- **Work request**
Would you copy each line of the records that includes the word "general"?
BEGIN
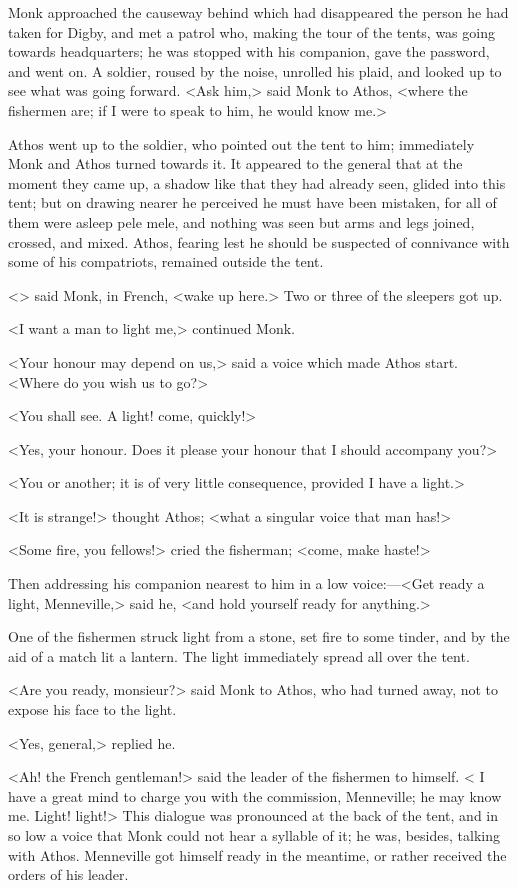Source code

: Monk approached the causeway behind which had disappeared the person he had taken for Digby, and met a patrol who, making the tour of the tents, was going towards headquarters; he was stopped with his companion, gave the password, and went on. A soldier, roused by the noise, unrolled his plaid, and looked up to see what was going forward. <Ask him,> said Monk to Athos, <where the fishermen are; if I were to speak to him, he would know me.>

Athos went up to the soldier, who pointed out the tent to him; immediately Monk and Athos turned towards it. It appeared to the general that at the moment they came up, a shadow like that they had already seen, glided into this tent; but on drawing nearer he perceived he must have been mistaken, for all of them were asleep pele mele, and nothing was seen but arms and legs joined, crossed, and mixed. Athos, fearing lest he should be suspected of connivance with some of his compatriots, remained outside the tent.

<> said Monk, in French, <wake up here.> Two or three of the sleepers got up.

<I want a man to light me,> continued Monk.

<Your honour may depend on us,> said a voice which made Athos start. <Where do you wish us to go?>

<You shall see. A light! come, quickly!>

<Yes, your honour. Does it please your honour that I should accompany you?>

<You or another; it is of very little consequence, provided I have a light.>

<It is strange!> thought Athos; <what a singular voice that man has!>

<Some fire, you fellows!> cried the fisherman; <come, make haste!>

Then addressing his companion nearest to him in a low voice:—<Get ready a light, Menneville,> said he, <and hold yourself ready for anything.>

One of the fishermen struck light from a stone, set fire to some tinder, and by the aid of a match lit a lantern. The light immediately spread all over the tent.

<Are you ready, monsieur?> said Monk to Athos, who had turned away, not to expose his face to the light.

<Yes, general,> replied he.

<Ah! the French gentleman!> said the leader of the fishermen to himself. < I have a great mind to charge you with the commission, Menneville; he may know me. Light! light!> This dialogue was pronounced at the back of the tent, and in so low a voice that Monk could not hear a syllable of it; he was, besides, talking with Athos. Menneville got himself ready in the meantime, or rather received the orders of his leader.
END
- **Answer to this task**
Athos went up to the soldier, who pointed out the tent to him; immediately Monk and Athos turned towards it. It appeared to the general that at the moment they came up, a shadow like that they had already seen, glided into this tent; but on drawing nearer he perceived he must have been mistaken, for all of them were asleep pele mele, and nothing was seen but arms and legs joined, crossed, and mixed. Athos, fearing lest he should be suspected of connivance with some of his compatriots, remained outside the tent.
<Yes, general,> replied he.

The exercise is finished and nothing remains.